Databricks Certified Data Engineer Professional — Question 153
A Delta Lake table representing metadata about content posts from users has the following schema:
user_id LONG, post_text STRING, post_id STRING, longitude FLOAT, latitude FLOAT, post_time TIMESTAMP, date DATE
This table is partitioned by the date column. A query is run with the following filter:
longitude < 20 & longitude > -20
Which statement describes how data will be filtered?
Answer options
- A. Statistics in the Delta Log will be used to identify partitions that might Include files in the filtered range.
- B. No file skipping will occur because the optimizer does not know the relationship between the partition column and the longitude.
- C. The Delta Engine will scan the parquet file footers to identify each row that meets the filter criteria.

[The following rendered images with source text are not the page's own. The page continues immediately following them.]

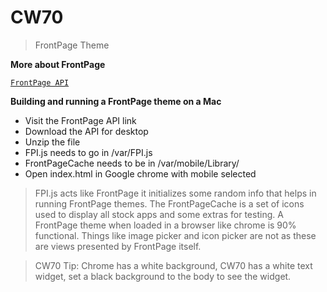 # CW70
> FrontPage Theme

**More about FrontPage**

<a href="http://junesiphone.com/frontpage/" target="_blank">`FrontPage API`</a>


**Building and running a FrontPage theme on a Mac**

- Visit the FrontPage API link
- Download the API for desktop
- Unzip the file
- FPI.js needs to go in /var/FPI.js
- FrontPageCache needs to be in /var/mobile/Library/
- Open index.html in Google chrome with mobile selected

> FPI.js acts like FrontPage it initializes some random info that helps in running FrontPage themes. The FrontPageCache is a set of icons used to display all stock apps and some extras for testing. A FrontPage theme when loaded in a browser like chrome is 90% functional. Things like image picker and icon picker are not as these are views presented by FrontPage itself.

> CW70 Tip: Chrome has a white background, CW70 has a white text widget, set a black background to the body to see the widget.



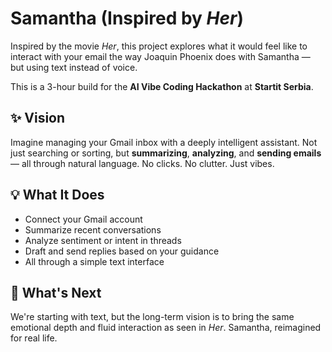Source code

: # Samantha (Inspired by *Her*)

Inspired by the movie *Her*, this project explores what it would feel like to interact with your email the way Joaquin Phoenix does with Samantha — but using text instead of voice.

This is a 3-hour build for the **AI Vibe Coding Hackathon** at **Startit Serbia**.

## ✨ Vision  
Imagine managing your Gmail inbox with a deeply intelligent assistant. Not just searching or sorting, but **summarizing**, **analyzing**, and **sending emails** — all through natural language. No clicks. No clutter. Just vibes.

## 💡 What It Does  
- Connect your Gmail account  
- Summarize recent conversations  
- Analyze sentiment or intent in threads  
- Draft and send replies based on your guidance  
- All through a simple text interface

## 🔗 What's Next  
We're starting with text, but the long-term vision is to bring the same emotional depth and fluid interaction as seen in *Her*. Samantha, reimagined for real life.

- D. Statistics in the Delta Log will be used to identify data files that might include records in the filtered range.
Correct answer: D
Explanation
The correct answer is D because the Delta Engine uses statistics in the Delta Log to pinpoint which data files may include records that fit the specified longitude criteria. Option A is incorrect as it refers to partitions rather than specific data files. Option B is not right since the optimizer can still perform file skipping based on statistics. Option C is inaccurate because the Delta Engine generally does not scan each row individually; it relies on data file statistics instead.